▸ **Problem details**:
Below are some entries; set them all down exactly.

[Collected data entries]

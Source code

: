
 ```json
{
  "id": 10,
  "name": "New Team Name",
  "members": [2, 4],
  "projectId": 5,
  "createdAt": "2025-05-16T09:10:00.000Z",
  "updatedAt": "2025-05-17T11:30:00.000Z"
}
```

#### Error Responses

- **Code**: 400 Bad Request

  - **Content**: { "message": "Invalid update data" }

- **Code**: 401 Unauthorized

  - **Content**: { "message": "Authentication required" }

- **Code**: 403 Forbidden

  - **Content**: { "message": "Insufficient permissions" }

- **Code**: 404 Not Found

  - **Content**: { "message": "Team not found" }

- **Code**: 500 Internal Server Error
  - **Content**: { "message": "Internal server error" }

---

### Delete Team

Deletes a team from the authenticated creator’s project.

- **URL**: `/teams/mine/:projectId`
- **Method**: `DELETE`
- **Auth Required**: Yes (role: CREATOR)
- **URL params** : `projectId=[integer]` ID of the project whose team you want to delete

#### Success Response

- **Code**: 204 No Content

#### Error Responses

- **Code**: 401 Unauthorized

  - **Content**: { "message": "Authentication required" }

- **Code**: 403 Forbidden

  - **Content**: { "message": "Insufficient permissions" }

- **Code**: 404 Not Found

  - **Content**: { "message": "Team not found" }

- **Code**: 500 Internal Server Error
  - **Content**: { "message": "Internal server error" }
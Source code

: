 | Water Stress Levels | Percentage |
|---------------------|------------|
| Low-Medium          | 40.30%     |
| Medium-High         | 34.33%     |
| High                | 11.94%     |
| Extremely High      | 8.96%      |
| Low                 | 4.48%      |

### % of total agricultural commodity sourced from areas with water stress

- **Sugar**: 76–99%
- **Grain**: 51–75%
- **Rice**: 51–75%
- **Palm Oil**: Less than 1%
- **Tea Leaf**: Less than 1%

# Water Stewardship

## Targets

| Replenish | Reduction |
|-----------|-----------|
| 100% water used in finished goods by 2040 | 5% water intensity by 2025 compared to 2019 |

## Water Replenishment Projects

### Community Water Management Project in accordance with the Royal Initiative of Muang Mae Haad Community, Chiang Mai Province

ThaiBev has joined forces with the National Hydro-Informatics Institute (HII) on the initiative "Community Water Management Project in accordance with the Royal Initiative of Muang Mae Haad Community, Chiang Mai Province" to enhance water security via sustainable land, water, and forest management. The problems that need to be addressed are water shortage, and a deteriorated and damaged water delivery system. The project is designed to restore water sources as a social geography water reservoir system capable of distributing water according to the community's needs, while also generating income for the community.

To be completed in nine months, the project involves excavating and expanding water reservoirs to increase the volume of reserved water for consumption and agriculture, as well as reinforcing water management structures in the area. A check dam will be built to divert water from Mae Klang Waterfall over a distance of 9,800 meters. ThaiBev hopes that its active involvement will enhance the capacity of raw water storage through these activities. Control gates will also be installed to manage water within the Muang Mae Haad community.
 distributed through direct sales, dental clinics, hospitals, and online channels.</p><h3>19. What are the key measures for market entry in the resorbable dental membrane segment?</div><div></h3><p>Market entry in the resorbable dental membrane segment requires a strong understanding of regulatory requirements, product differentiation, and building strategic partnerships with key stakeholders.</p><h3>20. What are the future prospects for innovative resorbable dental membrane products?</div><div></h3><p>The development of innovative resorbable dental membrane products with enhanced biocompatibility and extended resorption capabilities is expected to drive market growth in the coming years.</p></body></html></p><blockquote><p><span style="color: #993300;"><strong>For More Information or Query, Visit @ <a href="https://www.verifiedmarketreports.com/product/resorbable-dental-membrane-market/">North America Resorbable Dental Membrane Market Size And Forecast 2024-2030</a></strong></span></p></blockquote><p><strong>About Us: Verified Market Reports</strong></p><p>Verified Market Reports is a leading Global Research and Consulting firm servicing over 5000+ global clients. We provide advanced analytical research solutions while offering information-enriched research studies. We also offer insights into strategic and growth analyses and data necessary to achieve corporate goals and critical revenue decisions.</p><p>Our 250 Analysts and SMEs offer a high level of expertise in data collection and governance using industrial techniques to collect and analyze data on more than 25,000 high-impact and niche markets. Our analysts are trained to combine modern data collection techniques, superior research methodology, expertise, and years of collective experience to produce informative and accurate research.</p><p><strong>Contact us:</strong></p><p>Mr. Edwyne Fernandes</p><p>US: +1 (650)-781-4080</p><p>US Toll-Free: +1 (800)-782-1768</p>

▸ **Answer section**:
Source code

:
 ```json
{
  "id": 10,
  "name": "New Team Name",
  "members": [2, 4],
  "projectId": 5,
  "createdAt": "2025-05-16T09:10:00.000Z",
  "updatedAt": "2025-05-17T11:30:00.000Z"
}
```

#### Error Responses

- **Code**: 400 Bad Request

  - **Content**: { "message": "Invalid update data" }

- **Code**: 401 Unauthorized

  - **Content**: { "message": "Authentication required" }

- **Code**: 403 Forbidden

  - **Content**: { "message": "Insufficient permissions" }

- **Code**: 404 Not Found

  - **Content**: { "message": "Team not found" }

- **Code**: 500 Internal Server Error
  - **Content**: { "message": "Internal server error" }

---

### Delete Team

Deletes a team from the authenticated creator’s project.

- **URL**: `/teams/mine/:projectId`
- **Method**: `DELETE`
- **Auth Required**: Yes (role: CREATOR)
- **URL params** : `projectId=[integer]` ID of the project whose team you want to delete

#### Success Response

- **Code**: 204 No Content

#### Error Responses

- **Code**: 401 Unauthorized

  - **Content**: { "message": "Authentication required" }

- **Code**: 403 Forbidden

  - **Content**: { "message": "Insufficient permissions" }

- **Code**: 404 Not Found

  - **Content**: { "message": "Team not found" }

- **Code**: 500 Internal Server Error
  - **Content**: { "message": "Internal server error" }
Source code

: | Water Stress Levels | Percentage |
|---------------------|------------|
| Low-Medium          | 40.30%     |
| Medium-High         | 34.33%     |
| High                | 11.94%     |
| Extremely High      | 8.96%      |
| Low                 | 4.48%      |

### % of total agricultural commodity sourced from areas with water stress

- **Sugar**: 76–99%
- **Grain**: 51–75%
- **Rice**: 51–75%
- **Palm Oil**: Less than 1%
- **Tea Leaf**: Less than 1%

# Water Stewardship

## Targets

| Replenish | Reduction |
|-----------|-----------|
| 100% water used in finished goods by 2040 | 5% water intensity by 2025 compared to 2019 |

## Water Replenishment Projects

### Community Water Management Project in accordance with the Royal Initiative of Muang Mae Haad Community, Chiang Mai Province

ThaiBev has joined forces with the National Hydro-Informatics Institute (HII) on the initiative "Community Water Management Project in accordance with the Royal Initiative of Muang Mae Haad Community, Chiang Mai Province" to enhance water security via sustainable land, water, and forest management. The problems that need to be addressed are water shortage, and a deteriorated and damaged water delivery system. The project is designed to restore water sources as a social geography water reservoir system capable of distributing water according to the community's needs, while also generating income for the community.

To be completed in nine months, the project involves excavating and expanding water reservoirs to increase the volume of reserved water for consumption and agriculture, as well as reinforcing water management structures in the area. A check dam will be built to divert water from Mae Klang Waterfall over a distance of 9,800 meters. ThaiBev hopes that its active involvement will enhance the capacity of raw water storage through these activities. Control gates will also be installed to manage water within the Muang Mae Haad community.
 distributed through direct sales, dental clinics, hospitals, and online channels.</p><h3>19. What are the key measures for market entry in the resorbable dental membrane segment?</div><div></h3><p>Market entry in the resorbable dental membrane segment requires a strong understanding of regulatory requirements, product differentiation, and building strategic partnerships with key stakeholders.</p><h3>20. What are the future prospects for innovative resorbable dental membrane products?</div><div></h3><p>The development of innovative resorbable dental membrane products with enhanced biocompatibility and extended resorption capabilities is expected to drive market growth in the coming years.</p></body></html></p><blockquote><p><span style="color: #993300;"><strong>For More Information or Query, Visit @ <a href="https://www.verifiedmarketreports.com/product/resorbable-dental-membrane-market/">North America Resorbable Dental Membrane Market Size And Forecast 2024-2030</a></strong></span></p></blockquote><p><strong>About Us: Verified Market Reports</strong></p><p>Verified Market Reports is a leading Global Research and Consulting firm servicing over 5000+ global clients. We provide advanced analytical research solutions while offering information-enriched research studies. We also offer insights into strategic and growth analyses and data necessary to achieve corporate goals and critical revenue decisions.</p><p>Our 250 Analysts and SMEs offer a high level of expertise in data collection and governance using industrial techniques to collect and analyze data on more than 25,000 high-impact and niche markets. Our analysts are trained to combine modern data collection techniques, superior research methodology, expertise, and years of collective experience to produce informative and accurate research.</p><p><strong>Contact us:</strong></p><p>Mr. Edwyne Fernandes</p><p>US: +1 (650)-781-4080</p><p>US Toll-Free: +1 (800)-782-1768</p>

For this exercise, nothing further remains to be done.